#### Work instructions:
Please return the full listing below without altering anything.

#### Dataset records:
....

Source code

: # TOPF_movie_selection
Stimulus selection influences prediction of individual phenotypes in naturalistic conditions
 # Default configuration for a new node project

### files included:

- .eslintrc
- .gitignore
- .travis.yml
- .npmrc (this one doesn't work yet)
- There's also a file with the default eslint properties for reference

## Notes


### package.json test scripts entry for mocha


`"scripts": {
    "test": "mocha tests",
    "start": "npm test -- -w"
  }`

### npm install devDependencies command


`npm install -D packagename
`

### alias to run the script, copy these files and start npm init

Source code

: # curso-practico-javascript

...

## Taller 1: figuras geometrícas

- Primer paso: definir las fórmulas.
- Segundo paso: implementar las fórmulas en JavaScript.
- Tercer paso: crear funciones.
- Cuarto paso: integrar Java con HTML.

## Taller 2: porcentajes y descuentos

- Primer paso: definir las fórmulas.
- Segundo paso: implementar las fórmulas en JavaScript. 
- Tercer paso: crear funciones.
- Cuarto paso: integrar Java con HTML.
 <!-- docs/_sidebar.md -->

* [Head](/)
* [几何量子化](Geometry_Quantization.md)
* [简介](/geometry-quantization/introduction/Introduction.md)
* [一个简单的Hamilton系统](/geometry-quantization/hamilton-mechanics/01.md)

....

#### Answer to this task:
Source code

: # TOPF_movie_selection
Stimulus selection influences prediction of individual phenotypes in naturalistic conditions
 # Default configuration for a new node project

### files included:

- .eslintrc
- .gitignore
- .travis.yml
- .npmrc (this one doesn't work yet)
- There's also a file with the default eslint properties for reference

## Notes


### package.json test scripts entry for mocha


`"scripts": {
    "test": "mocha tests",
    "start": "npm test -- -w"
  }`

### npm install devDependencies command


`npm install -D packagename
`

### alias to run the script, copy these files and start npm init

Source code

: # curso-practico-javascript

...

## Taller 1: figuras geometrícas

- Primer paso: definir las fórmulas.
- Segundo paso: implementar las fórmulas en JavaScript.
- Tercer paso: crear funciones.
- Cuarto paso: integrar Java con HTML.

## Taller 2: porcentajes y descuentos

- Primer paso: definir las fórmulas.
- Segundo paso: implementar las fórmulas en JavaScript. 
- Tercer paso: crear funciones.
- Cuarto paso: integrar Java con HTML.
 <!-- docs/_sidebar.md -->

* [Head](/)
* [几何量子化](Geometry_Quantization.md)
* [简介](/geometry-quantization/introduction/Introduction.md)
* [一个简单的Hamilton系统](/geometry-quantization/hamilton-mechanics/01.md)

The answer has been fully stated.